§ WORK TO COMPLETE
Repeat each entry in full, exactly.

§ SUPPLIED INFORMATION

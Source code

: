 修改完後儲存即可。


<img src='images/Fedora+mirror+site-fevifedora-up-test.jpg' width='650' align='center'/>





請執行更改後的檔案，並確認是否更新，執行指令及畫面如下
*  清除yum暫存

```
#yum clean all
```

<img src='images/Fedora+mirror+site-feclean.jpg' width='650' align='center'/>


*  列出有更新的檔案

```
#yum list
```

§ WRITTEN RESPONSE
Source code

: 修改完後儲存即可。


<img src='images/Fedora+mirror+site-fevifedora-up-test.jpg' width='650' align='center'/>





請執行更改後的檔案，並確認是否更新，執行指令及畫面如下
*  清除yum暫存

```
#yum clean all
```

<img src='images/Fedora+mirror+site-feclean.jpg' width='650' align='center'/>


*  列出有更新的檔案

```
#yum list
```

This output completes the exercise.